小型自動車は中〜下級層の人しか買わないため、この単純な戦略しかやりようがない。
薄利多売で成り立っている。
三菱自動車工業
- 売上: 2兆2678億円
- 営業利益(率): 1384億円(6.1%)
- 新車販売台数: 世界105万台
- 日本10万台、北米13万台、欧州20万台、アジア33万台、その他28万台
- 平均年収: 700万円(平均40.4歳)
- 出所:2016年3月期の有価証券報告書より
強み
- 電気自動車、
- プラグインハイブリッドPHEV、SUV、4WDの技術
- 新興国ではそれなりに売っている
- 三菱商事、三菱東京UFJ銀行のバックアップ
弱み
- 国内市場シェアが壊滅状態
- コンプライアンス意識の低さ
- 会社不振、不信による人材の流出
- 日産、ルノーの弱者連合に加わったがどうなるか?
特徴まとめ
三菱自動車はいま、かわいそうな状況になっているためコメントを控える。
いすゞ自動車
- 売上: 1兆9270億円
- 日本6931億、アジア5415億、北米1413億、その他5511億
- 営業利益(率): 1716億円(8.9%)
- 新車販売台数: 世界66万台(日本8万台)
- 平均年収: 763万円(平均41.1歳)
- 出所:2016年3月期の有価証券報告書より
強み
- 国内トラックNo.1ブランド
- ディーゼルエンジンの技術
- 新興国でのシェア
弱み
- エンジンの多様化進むと追いつけない(電気、LNG、水素など)
- 新興国メーカー台頭によるグローバル競合激化
日野自動車
- 売上: 1兆7455億円
- 営業利益(率): 983億円(5.6%)
- 新車販売台数: 世界16万台
- 日本6万台、北米1万台、アジア6万台、その他3万台
- トヨタむけOEM: 15万台
- 平均年収: 776万円(平均42.7歳)
- 出所:2016年3月期の有価証券報告書より
強み
- 国内での一定シェア
- トヨタグループ
- トヨタ車のOEM
弱み
- 海外戦略(途上国中心)がチープ。

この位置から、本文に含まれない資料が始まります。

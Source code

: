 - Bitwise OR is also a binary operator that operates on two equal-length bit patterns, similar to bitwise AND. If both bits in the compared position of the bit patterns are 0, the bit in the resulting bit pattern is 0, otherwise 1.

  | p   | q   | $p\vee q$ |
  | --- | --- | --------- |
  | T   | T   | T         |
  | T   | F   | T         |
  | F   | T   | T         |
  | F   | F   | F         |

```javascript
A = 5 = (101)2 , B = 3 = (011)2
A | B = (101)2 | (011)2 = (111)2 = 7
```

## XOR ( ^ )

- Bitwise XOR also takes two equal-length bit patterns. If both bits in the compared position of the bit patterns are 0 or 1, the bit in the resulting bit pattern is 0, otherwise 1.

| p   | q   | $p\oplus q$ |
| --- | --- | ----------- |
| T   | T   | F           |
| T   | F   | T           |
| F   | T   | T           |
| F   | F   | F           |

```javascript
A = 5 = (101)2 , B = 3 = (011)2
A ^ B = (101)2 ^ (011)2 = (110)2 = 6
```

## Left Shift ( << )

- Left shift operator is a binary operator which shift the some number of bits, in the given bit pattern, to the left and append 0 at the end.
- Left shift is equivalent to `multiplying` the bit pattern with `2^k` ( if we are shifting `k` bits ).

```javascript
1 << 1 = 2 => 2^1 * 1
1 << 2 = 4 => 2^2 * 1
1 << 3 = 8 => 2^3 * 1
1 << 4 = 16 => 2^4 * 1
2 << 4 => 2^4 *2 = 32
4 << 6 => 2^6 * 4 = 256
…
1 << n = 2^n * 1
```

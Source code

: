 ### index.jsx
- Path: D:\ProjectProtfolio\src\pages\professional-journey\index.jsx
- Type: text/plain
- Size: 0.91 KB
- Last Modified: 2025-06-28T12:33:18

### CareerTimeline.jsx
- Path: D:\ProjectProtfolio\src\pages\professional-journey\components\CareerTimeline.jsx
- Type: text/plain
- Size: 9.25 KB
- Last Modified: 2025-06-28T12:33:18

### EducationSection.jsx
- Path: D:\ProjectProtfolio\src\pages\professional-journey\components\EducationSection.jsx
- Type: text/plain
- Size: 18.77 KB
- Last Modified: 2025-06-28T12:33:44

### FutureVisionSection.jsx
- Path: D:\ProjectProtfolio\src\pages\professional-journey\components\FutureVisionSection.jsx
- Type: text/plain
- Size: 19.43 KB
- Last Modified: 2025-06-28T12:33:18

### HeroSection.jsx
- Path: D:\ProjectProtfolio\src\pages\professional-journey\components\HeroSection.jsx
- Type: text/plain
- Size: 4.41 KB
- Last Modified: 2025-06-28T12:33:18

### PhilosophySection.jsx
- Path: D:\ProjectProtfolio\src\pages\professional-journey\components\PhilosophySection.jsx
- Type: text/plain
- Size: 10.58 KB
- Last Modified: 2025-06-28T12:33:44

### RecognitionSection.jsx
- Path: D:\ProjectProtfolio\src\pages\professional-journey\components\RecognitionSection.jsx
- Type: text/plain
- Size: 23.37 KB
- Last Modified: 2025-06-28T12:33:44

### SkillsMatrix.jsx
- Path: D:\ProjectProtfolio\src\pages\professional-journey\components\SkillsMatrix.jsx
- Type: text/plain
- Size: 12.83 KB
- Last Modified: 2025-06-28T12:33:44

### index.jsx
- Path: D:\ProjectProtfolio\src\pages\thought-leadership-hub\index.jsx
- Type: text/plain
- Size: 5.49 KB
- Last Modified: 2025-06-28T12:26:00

スケールでは競合のダイムラー、VWに劣り、価格では中国・韓国メーカーに勝てない。低価格路線か高品質ニッチ路線か、はっきりしない
- トヨタに切られたら終わりだが、トヨタの完全子会社になる道もある。
ダイハツ工業
- 売上、利益はトヨタ自動車に含む(連結子会社)
- 新車販売台数: 世界96万台
- 日本58万台、マレーシア20万台、インドネシア16万台、その他2万台
- トヨタ、スバルむけOEM: 世界43万台、日本15万台
強み
- 国内軽自動車
- トヨタ100%連結子会社
弱み
- トヨタ次第
- 国内市場の縮小
総まとめ
円安、原料安、市場の伸び、と良いことばかりで足元の業績は概ね好調の日系自動車メーカー。
でもBtoCの自動車メーカーはBtoBの化学素材メーカーと違い、好・不調の波が激しい。良い時はとことん良いけど、悪い時はとことん悪い。
だからこれからどうなるかは誰にも読めない。気まぐれな消費者に振り回されるビジネスのため、仕方ないでしょう。逆に言うと、今は弱小メーカーでも流れをつかめば一気に下克上ということもあり得る(スバルが代表的な例)。